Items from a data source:
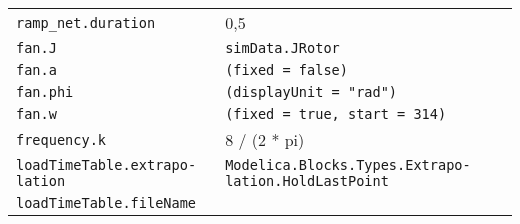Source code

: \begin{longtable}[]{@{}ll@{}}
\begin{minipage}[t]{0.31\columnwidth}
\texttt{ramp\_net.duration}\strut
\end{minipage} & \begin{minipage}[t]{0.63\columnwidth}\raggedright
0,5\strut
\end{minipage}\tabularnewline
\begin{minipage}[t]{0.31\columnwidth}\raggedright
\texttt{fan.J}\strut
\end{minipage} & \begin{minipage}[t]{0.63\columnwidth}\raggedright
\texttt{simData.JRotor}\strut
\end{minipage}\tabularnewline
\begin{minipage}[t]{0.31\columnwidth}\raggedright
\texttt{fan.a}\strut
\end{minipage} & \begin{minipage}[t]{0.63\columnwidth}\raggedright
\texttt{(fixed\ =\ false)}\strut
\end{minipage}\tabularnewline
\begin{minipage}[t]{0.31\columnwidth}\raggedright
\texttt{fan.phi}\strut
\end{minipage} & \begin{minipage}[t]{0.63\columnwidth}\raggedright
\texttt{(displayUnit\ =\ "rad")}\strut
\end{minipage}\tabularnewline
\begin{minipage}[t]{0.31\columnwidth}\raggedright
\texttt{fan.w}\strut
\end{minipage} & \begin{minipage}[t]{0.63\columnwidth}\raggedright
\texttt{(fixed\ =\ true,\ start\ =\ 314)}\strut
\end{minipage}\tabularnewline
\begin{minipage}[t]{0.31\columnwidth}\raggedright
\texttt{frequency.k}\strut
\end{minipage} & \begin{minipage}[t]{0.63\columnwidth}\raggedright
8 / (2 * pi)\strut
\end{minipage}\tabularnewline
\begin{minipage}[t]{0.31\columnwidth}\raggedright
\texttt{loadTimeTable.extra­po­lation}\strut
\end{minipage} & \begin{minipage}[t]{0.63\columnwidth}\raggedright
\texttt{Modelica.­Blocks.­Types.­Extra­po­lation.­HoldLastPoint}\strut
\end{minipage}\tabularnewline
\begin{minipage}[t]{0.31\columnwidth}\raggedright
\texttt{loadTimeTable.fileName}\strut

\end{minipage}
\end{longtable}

What the exercise asks:
Print all of the entries word for word. Skip any images they contain.

Response area:
Source code

: \begin{longtable}[]{@{}ll@{}}
\begin{minipage}[t]{0.31\columnwidth}
\texttt{ramp\_net.duration}\strut
\end{minipage} & \begin{minipage}[t]{0.63\columnwidth}\raggedright
0,5\strut
\end{minipage}\tabularnewline
\begin{minipage}[t]{0.31\columnwidth}\raggedright
\texttt{fan.J}\strut
\end{minipage} & \begin{minipage}[t]{0.63\columnwidth}\raggedright
\texttt{simData.JRotor}\strut
\end{minipage}\tabularnewline
\begin{minipage}[t]{0.31\columnwidth}\raggedright
\texttt{fan.a}\strut
\end{minipage} & \begin{minipage}[t]{0.63\columnwidth}\raggedright
\texttt{(fixed\ =\ false)}\strut
\end{minipage}\tabularnewline
\begin{minipage}[t]{0.31\columnwidth}\raggedright
\texttt{fan.phi}\strut
\end{minipage} & \begin{minipage}[t]{0.63\columnwidth}\raggedright
\texttt{(displayUnit\ =\ "rad")}\strut
\end{minipage}\tabularnewline
\begin{minipage}[t]{0.31\columnwidth}\raggedright
\texttt{fan.w}\strut
\end{minipage} & \begin{minipage}[t]{0.63\columnwidth}\raggedright
\texttt{(fixed\ =\ true,\ start\ =\ 314)}\strut
\end{minipage}\tabularnewline
\begin{minipage}[t]{0.31\columnwidth}\raggedright
\texttt{frequency.k}\strut
\end{minipage} & \begin{minipage}[t]{0.63\columnwidth}\raggedright
8 / (2 * pi)\strut
\end{minipage}\tabularnewline
\begin{minipage}[t]{0.31\columnwidth}\raggedright
\texttt{loadTimeTable.extra­po­lation}\strut
\end{minipage} & \begin{minipage}[t]{0.63\columnwidth}\raggedright
\texttt{Modelica.­Blocks.­Types.­Extra­po­lation.­HoldLastPoint}\strut
\end{minipage}\tabularnewline
\begin{minipage}[t]{0.31\columnwidth}\raggedright
\texttt{loadTimeTable.fileName}\strut

\end{minipage}
\end{longtable}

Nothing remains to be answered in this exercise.